------ STUDY MATERIAL
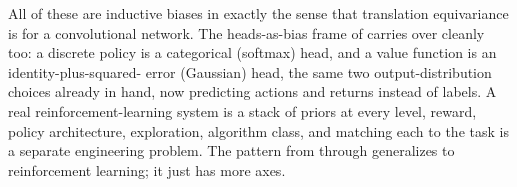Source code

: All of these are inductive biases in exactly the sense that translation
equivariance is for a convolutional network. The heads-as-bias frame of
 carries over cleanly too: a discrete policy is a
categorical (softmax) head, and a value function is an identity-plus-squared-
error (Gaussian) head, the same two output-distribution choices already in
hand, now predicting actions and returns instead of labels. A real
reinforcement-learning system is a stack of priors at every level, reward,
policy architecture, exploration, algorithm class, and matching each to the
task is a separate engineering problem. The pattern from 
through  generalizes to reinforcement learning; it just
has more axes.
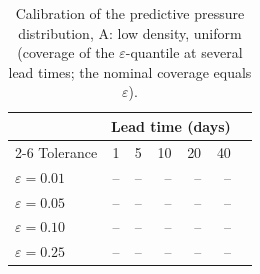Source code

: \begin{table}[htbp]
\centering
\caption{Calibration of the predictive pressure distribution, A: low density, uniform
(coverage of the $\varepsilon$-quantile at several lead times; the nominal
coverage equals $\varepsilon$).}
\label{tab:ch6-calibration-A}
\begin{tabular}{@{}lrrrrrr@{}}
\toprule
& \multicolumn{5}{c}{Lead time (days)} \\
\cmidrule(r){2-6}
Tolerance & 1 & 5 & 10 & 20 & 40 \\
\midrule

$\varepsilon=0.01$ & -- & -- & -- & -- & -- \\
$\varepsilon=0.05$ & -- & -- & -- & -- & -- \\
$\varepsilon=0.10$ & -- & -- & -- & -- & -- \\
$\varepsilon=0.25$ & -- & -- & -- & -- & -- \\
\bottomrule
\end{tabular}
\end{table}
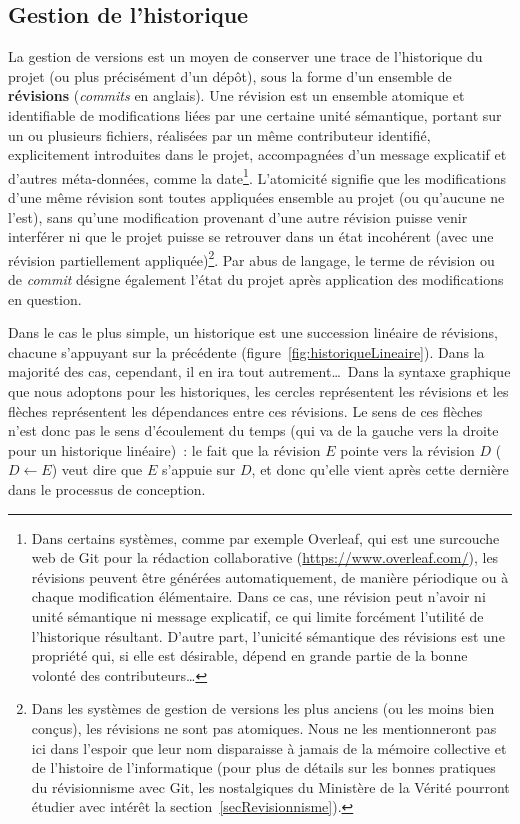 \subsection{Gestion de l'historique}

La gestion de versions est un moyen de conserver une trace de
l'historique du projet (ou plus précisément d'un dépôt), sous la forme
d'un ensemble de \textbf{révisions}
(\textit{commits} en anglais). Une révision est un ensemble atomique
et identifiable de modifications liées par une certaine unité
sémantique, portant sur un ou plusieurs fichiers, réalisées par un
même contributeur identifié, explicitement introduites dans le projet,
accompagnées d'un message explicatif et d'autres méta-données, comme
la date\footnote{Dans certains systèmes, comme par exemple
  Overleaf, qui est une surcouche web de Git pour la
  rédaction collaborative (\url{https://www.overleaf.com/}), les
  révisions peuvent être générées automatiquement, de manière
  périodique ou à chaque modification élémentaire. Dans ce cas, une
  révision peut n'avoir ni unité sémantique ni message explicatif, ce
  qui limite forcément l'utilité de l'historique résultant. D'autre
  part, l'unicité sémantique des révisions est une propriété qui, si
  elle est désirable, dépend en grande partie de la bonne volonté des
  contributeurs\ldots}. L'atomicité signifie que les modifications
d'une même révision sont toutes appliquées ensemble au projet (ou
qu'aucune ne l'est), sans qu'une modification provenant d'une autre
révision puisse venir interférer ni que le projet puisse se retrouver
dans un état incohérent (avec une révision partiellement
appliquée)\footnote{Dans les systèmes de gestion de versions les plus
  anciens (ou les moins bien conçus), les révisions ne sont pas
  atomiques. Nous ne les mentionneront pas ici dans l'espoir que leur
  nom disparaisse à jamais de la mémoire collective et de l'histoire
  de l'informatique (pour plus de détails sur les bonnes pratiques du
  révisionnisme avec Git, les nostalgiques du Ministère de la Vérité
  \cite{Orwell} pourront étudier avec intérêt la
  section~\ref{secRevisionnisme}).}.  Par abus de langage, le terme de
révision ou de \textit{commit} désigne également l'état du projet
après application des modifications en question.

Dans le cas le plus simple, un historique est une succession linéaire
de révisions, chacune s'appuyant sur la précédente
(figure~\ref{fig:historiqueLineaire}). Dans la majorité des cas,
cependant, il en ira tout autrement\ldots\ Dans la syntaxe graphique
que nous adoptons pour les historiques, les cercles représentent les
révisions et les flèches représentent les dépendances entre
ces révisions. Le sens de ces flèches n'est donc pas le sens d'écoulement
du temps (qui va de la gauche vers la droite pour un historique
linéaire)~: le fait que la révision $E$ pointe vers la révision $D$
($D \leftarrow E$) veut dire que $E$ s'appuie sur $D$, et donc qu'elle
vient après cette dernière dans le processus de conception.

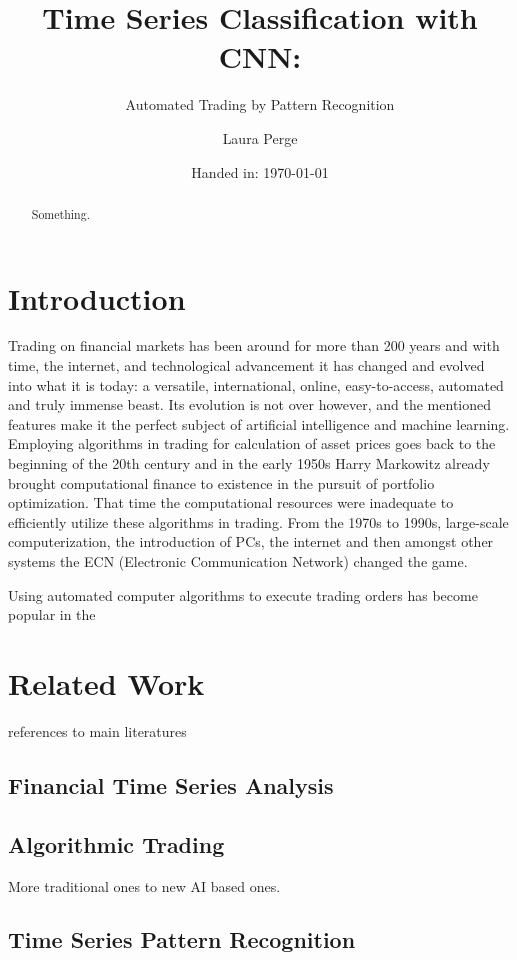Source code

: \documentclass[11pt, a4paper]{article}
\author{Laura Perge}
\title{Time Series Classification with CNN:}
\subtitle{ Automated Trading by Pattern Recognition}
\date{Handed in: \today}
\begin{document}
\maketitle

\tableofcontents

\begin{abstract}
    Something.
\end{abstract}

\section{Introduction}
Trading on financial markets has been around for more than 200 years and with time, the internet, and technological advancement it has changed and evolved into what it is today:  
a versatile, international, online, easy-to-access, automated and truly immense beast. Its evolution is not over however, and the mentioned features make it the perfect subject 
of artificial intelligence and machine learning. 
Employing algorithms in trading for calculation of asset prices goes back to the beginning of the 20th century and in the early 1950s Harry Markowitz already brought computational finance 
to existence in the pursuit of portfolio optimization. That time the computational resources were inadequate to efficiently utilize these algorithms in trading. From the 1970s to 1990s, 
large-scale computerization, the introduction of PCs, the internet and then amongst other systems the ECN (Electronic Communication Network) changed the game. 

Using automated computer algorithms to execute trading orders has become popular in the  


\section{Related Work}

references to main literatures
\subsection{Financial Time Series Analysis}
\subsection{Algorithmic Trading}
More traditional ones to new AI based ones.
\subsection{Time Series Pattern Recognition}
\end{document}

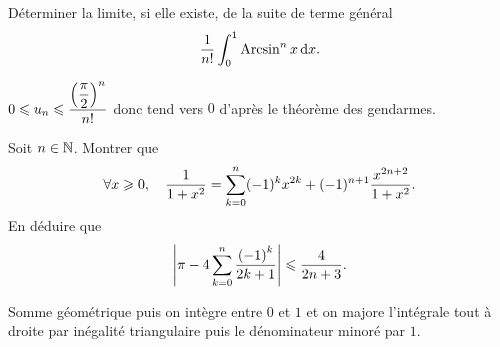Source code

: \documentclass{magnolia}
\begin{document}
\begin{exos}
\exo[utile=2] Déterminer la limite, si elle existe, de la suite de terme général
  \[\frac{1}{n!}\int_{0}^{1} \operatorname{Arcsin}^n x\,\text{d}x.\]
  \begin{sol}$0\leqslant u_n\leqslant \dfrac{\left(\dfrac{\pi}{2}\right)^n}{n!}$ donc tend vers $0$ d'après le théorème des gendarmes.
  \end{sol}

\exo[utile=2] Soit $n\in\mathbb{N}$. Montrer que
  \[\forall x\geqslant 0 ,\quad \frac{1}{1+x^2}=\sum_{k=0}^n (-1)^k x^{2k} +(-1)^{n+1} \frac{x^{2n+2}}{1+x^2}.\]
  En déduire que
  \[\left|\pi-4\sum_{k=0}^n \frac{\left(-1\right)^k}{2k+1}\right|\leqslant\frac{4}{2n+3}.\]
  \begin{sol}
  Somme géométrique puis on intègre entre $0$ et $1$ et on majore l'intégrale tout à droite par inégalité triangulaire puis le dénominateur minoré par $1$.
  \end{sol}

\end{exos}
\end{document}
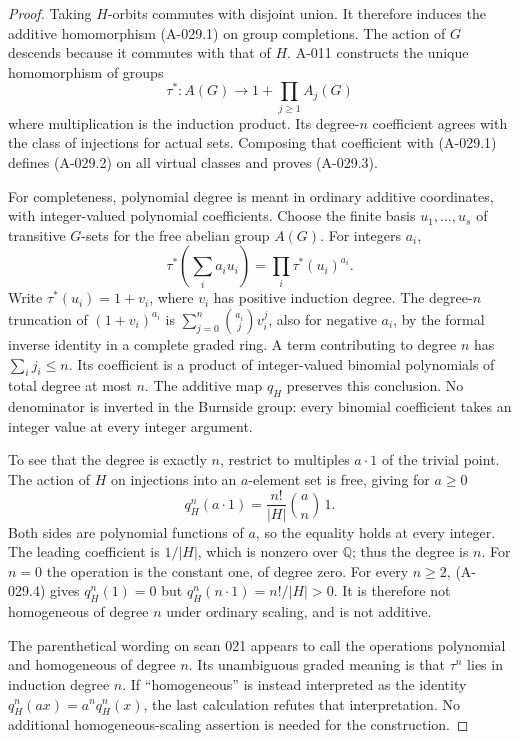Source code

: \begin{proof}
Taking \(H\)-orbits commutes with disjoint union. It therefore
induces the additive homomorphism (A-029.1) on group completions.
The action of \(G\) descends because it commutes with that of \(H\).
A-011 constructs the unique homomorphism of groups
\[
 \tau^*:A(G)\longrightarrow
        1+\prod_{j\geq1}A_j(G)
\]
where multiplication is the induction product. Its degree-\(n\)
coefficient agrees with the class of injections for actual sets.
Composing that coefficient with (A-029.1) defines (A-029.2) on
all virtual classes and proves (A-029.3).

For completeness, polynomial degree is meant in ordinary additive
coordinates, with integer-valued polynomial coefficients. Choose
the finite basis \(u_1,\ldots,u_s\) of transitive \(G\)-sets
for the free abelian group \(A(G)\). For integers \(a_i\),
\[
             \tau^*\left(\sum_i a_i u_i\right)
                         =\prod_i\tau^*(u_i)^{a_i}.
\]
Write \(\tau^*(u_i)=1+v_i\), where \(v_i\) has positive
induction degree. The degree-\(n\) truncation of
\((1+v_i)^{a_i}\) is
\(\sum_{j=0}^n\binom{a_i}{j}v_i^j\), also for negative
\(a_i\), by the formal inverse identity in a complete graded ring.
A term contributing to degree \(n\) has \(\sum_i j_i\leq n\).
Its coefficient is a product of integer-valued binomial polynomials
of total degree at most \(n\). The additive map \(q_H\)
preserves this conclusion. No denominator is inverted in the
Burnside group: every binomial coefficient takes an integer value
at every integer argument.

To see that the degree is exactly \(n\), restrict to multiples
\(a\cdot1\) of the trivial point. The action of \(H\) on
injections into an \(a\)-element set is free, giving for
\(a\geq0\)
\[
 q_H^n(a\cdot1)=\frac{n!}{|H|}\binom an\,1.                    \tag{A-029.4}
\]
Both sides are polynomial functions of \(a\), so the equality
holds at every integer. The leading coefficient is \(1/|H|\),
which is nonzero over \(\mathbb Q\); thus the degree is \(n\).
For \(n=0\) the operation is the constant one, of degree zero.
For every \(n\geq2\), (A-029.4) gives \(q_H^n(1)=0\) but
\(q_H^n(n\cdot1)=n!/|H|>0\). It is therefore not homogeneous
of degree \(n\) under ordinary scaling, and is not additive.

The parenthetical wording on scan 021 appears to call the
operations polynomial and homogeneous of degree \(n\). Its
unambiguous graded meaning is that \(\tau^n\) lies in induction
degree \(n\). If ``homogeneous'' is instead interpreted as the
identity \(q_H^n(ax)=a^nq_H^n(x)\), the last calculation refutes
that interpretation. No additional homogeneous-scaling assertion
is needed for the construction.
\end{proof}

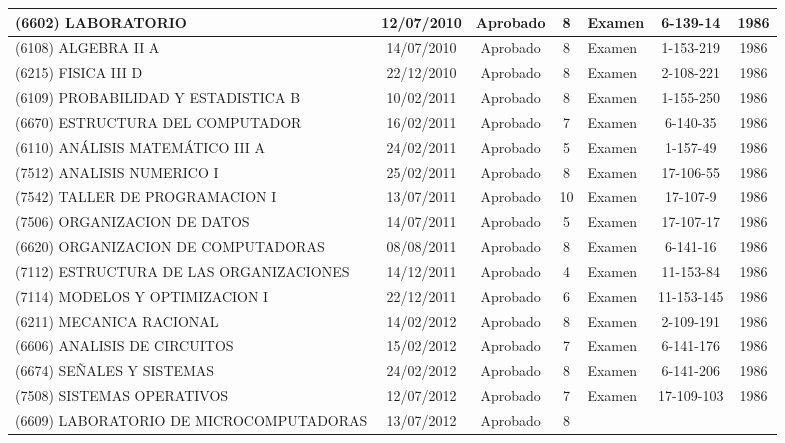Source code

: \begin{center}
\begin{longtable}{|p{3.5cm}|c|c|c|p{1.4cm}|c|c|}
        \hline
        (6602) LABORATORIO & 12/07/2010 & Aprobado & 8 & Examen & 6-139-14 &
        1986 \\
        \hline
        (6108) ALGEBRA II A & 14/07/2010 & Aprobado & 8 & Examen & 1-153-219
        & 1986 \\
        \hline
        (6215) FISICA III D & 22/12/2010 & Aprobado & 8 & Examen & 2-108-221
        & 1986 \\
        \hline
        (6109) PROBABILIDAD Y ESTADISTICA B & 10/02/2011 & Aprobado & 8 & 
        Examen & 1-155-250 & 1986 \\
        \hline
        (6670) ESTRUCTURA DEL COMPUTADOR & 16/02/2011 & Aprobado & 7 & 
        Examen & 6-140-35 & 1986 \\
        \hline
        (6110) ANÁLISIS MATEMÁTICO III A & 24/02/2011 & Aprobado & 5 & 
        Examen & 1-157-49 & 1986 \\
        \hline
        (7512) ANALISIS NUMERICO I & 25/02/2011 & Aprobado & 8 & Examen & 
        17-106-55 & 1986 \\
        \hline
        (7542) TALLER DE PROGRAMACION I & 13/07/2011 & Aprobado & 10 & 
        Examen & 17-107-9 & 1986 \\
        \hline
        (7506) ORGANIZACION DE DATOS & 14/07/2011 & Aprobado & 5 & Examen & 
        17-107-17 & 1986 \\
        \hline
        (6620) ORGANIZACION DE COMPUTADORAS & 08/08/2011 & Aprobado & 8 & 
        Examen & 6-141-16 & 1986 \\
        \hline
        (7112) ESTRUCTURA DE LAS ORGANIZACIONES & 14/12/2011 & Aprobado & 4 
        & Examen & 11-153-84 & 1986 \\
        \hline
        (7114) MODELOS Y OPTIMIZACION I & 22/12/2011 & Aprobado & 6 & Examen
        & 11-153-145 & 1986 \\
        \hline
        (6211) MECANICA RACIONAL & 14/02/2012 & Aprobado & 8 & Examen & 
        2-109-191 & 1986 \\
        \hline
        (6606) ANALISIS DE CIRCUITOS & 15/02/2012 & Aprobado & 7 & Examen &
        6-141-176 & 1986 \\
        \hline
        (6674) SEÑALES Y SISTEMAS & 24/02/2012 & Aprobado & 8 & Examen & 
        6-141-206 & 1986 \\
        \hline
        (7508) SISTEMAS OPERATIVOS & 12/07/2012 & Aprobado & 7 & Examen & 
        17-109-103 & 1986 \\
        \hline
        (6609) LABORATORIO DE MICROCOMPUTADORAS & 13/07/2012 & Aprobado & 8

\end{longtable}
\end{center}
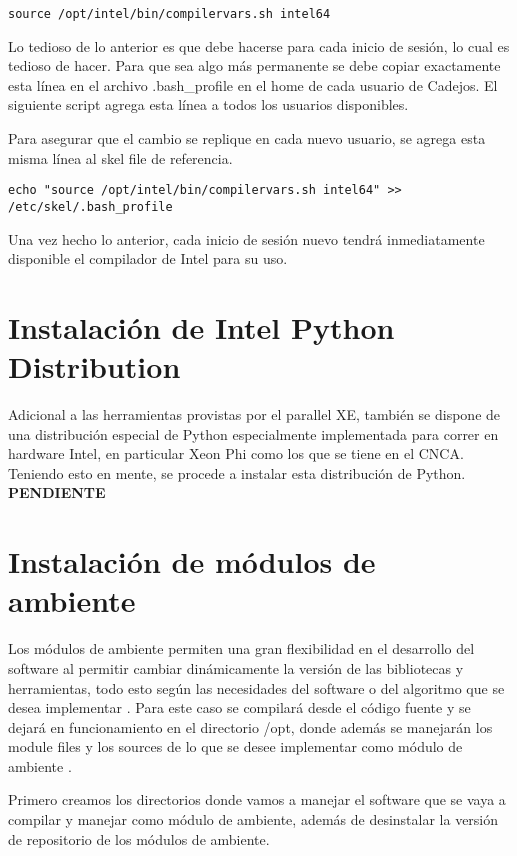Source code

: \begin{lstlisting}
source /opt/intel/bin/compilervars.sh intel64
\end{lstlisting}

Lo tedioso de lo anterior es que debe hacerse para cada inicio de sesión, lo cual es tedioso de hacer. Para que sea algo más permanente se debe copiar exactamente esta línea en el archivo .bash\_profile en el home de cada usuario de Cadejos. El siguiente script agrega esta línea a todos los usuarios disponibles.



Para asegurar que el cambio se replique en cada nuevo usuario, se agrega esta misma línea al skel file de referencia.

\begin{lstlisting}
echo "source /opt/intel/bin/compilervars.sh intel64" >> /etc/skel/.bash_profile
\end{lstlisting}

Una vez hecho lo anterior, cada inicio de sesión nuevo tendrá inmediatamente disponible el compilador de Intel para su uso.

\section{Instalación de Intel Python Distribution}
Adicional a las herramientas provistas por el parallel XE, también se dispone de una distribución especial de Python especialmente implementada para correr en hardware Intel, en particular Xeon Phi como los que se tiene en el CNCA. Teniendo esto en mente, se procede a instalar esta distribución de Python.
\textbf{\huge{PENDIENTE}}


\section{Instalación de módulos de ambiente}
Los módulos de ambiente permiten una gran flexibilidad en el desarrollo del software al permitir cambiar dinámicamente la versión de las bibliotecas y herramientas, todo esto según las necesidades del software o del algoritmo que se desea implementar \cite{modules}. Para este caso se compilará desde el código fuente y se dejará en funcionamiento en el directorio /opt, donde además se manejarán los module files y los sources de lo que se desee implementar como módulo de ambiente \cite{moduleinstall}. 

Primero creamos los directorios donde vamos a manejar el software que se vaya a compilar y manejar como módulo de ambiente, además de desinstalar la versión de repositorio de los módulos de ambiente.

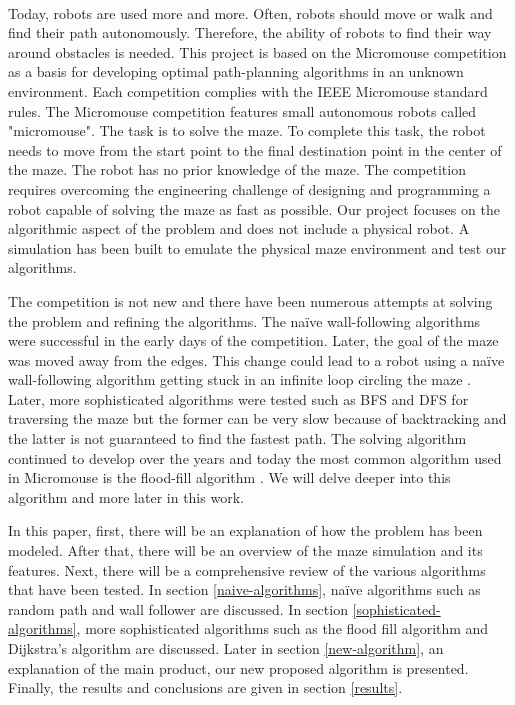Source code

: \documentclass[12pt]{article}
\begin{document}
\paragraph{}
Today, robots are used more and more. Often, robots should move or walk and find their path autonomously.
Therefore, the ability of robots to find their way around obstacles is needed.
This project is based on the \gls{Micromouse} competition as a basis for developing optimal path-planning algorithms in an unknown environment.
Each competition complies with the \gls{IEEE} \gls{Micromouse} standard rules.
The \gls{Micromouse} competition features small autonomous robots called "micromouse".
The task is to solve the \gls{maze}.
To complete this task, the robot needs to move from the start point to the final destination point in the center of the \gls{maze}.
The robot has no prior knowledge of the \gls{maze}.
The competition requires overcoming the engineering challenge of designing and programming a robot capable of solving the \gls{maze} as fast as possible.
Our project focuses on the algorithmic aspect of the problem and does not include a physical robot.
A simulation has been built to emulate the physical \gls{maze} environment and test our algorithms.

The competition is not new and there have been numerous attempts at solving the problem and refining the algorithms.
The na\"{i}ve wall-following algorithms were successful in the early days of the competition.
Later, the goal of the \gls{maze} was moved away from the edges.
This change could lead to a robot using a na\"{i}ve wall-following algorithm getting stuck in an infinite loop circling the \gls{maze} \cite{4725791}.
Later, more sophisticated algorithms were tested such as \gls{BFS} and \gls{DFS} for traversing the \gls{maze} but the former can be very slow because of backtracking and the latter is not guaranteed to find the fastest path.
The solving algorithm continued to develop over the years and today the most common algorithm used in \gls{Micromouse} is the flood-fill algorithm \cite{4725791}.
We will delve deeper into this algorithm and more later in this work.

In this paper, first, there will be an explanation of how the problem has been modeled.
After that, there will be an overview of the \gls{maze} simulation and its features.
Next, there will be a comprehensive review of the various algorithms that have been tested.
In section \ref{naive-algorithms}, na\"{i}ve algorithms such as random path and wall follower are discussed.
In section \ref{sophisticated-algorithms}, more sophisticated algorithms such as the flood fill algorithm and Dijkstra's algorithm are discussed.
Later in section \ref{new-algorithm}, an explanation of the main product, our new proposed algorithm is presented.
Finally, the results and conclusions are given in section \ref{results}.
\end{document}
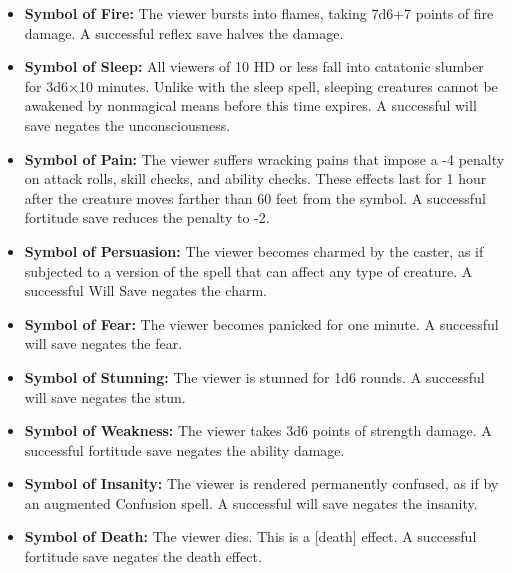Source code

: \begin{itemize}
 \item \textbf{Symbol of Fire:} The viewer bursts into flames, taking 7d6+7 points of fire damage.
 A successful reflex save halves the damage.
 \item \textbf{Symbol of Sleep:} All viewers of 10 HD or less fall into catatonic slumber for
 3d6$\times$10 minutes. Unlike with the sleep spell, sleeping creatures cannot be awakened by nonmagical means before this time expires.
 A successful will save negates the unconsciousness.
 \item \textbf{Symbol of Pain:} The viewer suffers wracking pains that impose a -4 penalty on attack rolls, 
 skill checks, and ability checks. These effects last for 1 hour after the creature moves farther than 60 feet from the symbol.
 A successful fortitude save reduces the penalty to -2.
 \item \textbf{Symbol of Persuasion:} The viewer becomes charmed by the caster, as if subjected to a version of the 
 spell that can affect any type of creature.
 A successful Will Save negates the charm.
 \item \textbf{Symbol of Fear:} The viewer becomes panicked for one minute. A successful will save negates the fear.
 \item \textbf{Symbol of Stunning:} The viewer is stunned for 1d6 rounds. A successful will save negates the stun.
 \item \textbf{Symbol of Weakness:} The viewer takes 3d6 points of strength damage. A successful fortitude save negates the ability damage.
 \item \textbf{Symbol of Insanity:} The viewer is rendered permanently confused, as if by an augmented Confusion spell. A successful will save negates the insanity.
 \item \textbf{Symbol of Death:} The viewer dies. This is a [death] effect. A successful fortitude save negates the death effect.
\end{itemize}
------------
EXERCISE AIM:
In the entries above, find the line that contains "(6609) LABORATORIO DE" and the line that contains "Los módulos de ambiente permiten". Reproduce exactly those two lines and every line between them, but not the pictures.

RESPONSE TO THIS EXERCISE:
        (6609) LABORATORIO DE MICROCOMPUTADORAS & 13/07/2012 & Aprobado & 8

\end{longtable}
\end{center}
Source code

: \begin{lstlisting}
source /opt/intel/bin/compilervars.sh intel64
\end{lstlisting}

Lo tedioso de lo anterior es que debe hacerse para cada inicio de sesión, lo cual es tedioso de hacer. Para que sea algo más permanente se debe copiar exactamente esta línea en el archivo .bash\_profile en el home de cada usuario de Cadejos. El siguiente script agrega esta línea a todos los usuarios disponibles.



Para asegurar que el cambio se replique en cada nuevo usuario, se agrega esta misma línea al skel file de referencia.

\begin{lstlisting}
echo "source /opt/intel/bin/compilervars.sh intel64" >> /etc/skel/.bash_profile
\end{lstlisting}

Una vez hecho lo anterior, cada inicio de sesión nuevo tendrá inmediatamente disponible el compilador de Intel para su uso.

\section{Instalación de Intel Python Distribution}
Adicional a las herramientas provistas por el parallel XE, también se dispone de una distribución especial de Python especialmente implementada para correr en hardware Intel, en particular Xeon Phi como los que se tiene en el CNCA. Teniendo esto en mente, se procede a instalar esta distribución de Python.
\textbf{\huge{PENDIENTE}}


\section{Instalación de módulos de ambiente}
Los módulos de ambiente permiten una gran flexibilidad en el desarrollo del software al permitir cambiar dinámicamente la versión de las bibliotecas y herramientas, todo esto según las necesidades del software o del algoritmo que se desea implementar \cite{modules}. Para este caso se compilará desde el código fuente y se dejará en funcionamiento en el directorio /opt, donde además se manejarán los module files y los sources de lo que se desee implementar como módulo de ambiente \cite{moduleinstall}. 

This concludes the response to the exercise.